[Recorded data]
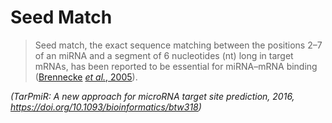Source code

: # Seed Match

>Seed match, the exact sequence matching between the positions 2–7 of an miRNA and a segment of 6 nucleotides (nt) long in target mRNAs, has been reported to be essential for miRNA–mRNA binding ([Brennecke](https://www.ncbi.nlm.nih.gov/pmc/articles/PMC5018371/#btw318-B5) _[et al.](https://www.ncbi.nlm.nih.gov/pmc/articles/PMC5018371/#btw318-B5)_[, 2005](https://www.ncbi.nlm.nih.gov/pmc/articles/PMC5018371/#btw318-B5)).

_(TarPmiR: A new approach for microRNA target site prediction, 2016, https://doi.org/10.1093/bioinformatics/btw318)_
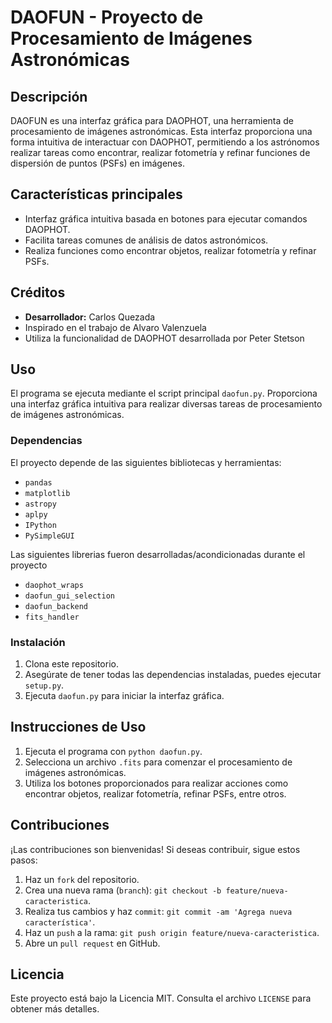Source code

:# DAOFUN - Proyecto de Procesamiento de Imágenes Astronómicas

## Descripción
DAOFUN es una interfaz gráfica para DAOPHOT, una herramienta de procesamiento de imágenes astronómicas. Esta interfaz proporciona una forma intuitiva de interactuar con DAOPHOT, permitiendo a los astrónomos realizar tareas como encontrar, realizar fotometría y refinar funciones de dispersión de puntos (PSFs) en imágenes.

## Características principales
- Interfaz gráfica intuitiva basada en botones para ejecutar comandos DAOPHOT.
- Facilita tareas comunes de análisis de datos astronómicos.
- Realiza funciones como encontrar objetos, realizar fotometría y refinar PSFs.

## Créditos
- **Desarrollador:** Carlos Quezada
- Inspirado en el trabajo de Alvaro Valenzuela
- Utiliza la funcionalidad de DAOPHOT desarrollada por Peter Stetson

## Uso
El programa se ejecuta mediante el script principal `daofun.py`. Proporciona una interfaz gráfica intuitiva para realizar diversas tareas de procesamiento de imágenes astronómicas.

### Dependencias
El proyecto depende de las siguientes bibliotecas y herramientas:
- `pandas`
- `matplotlib`
- `astropy`
- `aplpy`
- `IPython`
- `PySimpleGUI`

Las siguientes librerias fueron desarrolladas/acondicionadas durante el proyecto
- `daophot_wraps`
- `daofun_gui_selection`
- `daofun_backend`
- `fits_handler`

### Instalación
1. Clona este repositorio.
2. Asegúrate de tener todas las dependencias instaladas, puedes ejecutar `setup.py`.
4. Ejecuta `daofun.py` para iniciar la interfaz gráfica.

## Instrucciones de Uso
1. Ejecuta el programa con `python daofun.py`.
2. Selecciona un archivo `.fits` para comenzar el procesamiento de imágenes astronómicas.
3. Utiliza los botones proporcionados para realizar acciones como encontrar objetos, realizar fotometría, refinar PSFs, entre otros.

## Contribuciones
¡Las contribuciones son bienvenidas! Si deseas contribuir, sigue estos pasos:
1. Haz un `fork` del repositorio.
2. Crea una nueva rama (`branch`): `git checkout -b feature/nueva-caracteristica`.
3. Realiza tus cambios y haz `commit`: `git commit -am 'Agrega nueva característica'`.
4. Haz un `push` a la rama: `git push origin feature/nueva-caracteristica`.
5. Abre un `pull request` en GitHub.

## Licencia
Este proyecto está bajo la Licencia MIT. Consulta el archivo `LICENSE` para obtener más detalles.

_What is needed_
Please print every record exactly as written, without the pictures.

_Task solution_
Source code

: # Seed Match

>Seed match, the exact sequence matching between the positions 2–7 of an miRNA and a segment of 6 nucleotides (nt) long in target mRNAs, has been reported to be essential for miRNA–mRNA binding ([Brennecke](https://www.ncbi.nlm.nih.gov/pmc/articles/PMC5018371/#btw318-B5) _[et al.](https://www.ncbi.nlm.nih.gov/pmc/articles/PMC5018371/#btw318-B5)_[, 2005](https://www.ncbi.nlm.nih.gov/pmc/articles/PMC5018371/#btw318-B5)).

_(TarPmiR: A new approach for microRNA target site prediction, 2016, https://doi.org/10.1093/bioinformatics/btw318)_
Source code

:# DAOFUN - Proyecto de Procesamiento de Imágenes Astronómicas

## Descripción
DAOFUN es una interfaz gráfica para DAOPHOT, una herramienta de procesamiento de imágenes astronómicas. Esta interfaz proporciona una forma intuitiva de interactuar con DAOPHOT, permitiendo a los astrónomos realizar tareas como encontrar, realizar fotometría y refinar funciones de dispersión de puntos (PSFs) en imágenes.

## Características principales
- Interfaz gráfica intuitiva basada en botones para ejecutar comandos DAOPHOT.
- Facilita tareas comunes de análisis de datos astronómicos.
- Realiza funciones como encontrar objetos, realizar fotometría y refinar PSFs.

## Créditos
- **Desarrollador:** Carlos Quezada
- Inspirado en el trabajo de Alvaro Valenzuela
- Utiliza la funcionalidad de DAOPHOT desarrollada por Peter Stetson

## Uso
El programa se ejecuta mediante el script principal `daofun.py`. Proporciona una interfaz gráfica intuitiva para realizar diversas tareas de procesamiento de imágenes astronómicas.

### Dependencias
El proyecto depende de las siguientes bibliotecas y herramientas:
- `pandas`
- `matplotlib`
- `astropy`
- `aplpy`
- `IPython`
- `PySimpleGUI`

Las siguientes librerias fueron desarrolladas/acondicionadas durante el proyecto
- `daophot_wraps`
- `daofun_gui_selection`
- `daofun_backend`
- `fits_handler`

### Instalación
1. Clona este repositorio.
2. Asegúrate de tener todas las dependencias instaladas, puedes ejecutar `setup.py`.
4. Ejecuta `daofun.py` para iniciar la interfaz gráfica.

## Instrucciones de Uso
1. Ejecuta el programa con `python daofun.py`.
2. Selecciona un archivo `.fits` para comenzar el procesamiento de imágenes astronómicas.
3. Utiliza los botones proporcionados para realizar acciones como encontrar objetos, realizar fotometría, refinar PSFs, entre otros.

## Contribuciones
¡Las contribuciones son bienvenidas! Si deseas contribuir, sigue estos pasos:
1. Haz un `fork` del repositorio.
2. Crea una nueva rama (`branch`): `git checkout -b feature/nueva-caracteristica`.
3. Realiza tus cambios y haz `commit`: `git commit -am 'Agrega nueva característica'`.
4. Haz un `push` a la rama: `git push origin feature/nueva-caracteristica`.
5. Abre un `pull request` en GitHub.

## Licencia
Este proyecto está bajo la Licencia MIT. Consulta el archivo `LICENSE` para obtener más detalles.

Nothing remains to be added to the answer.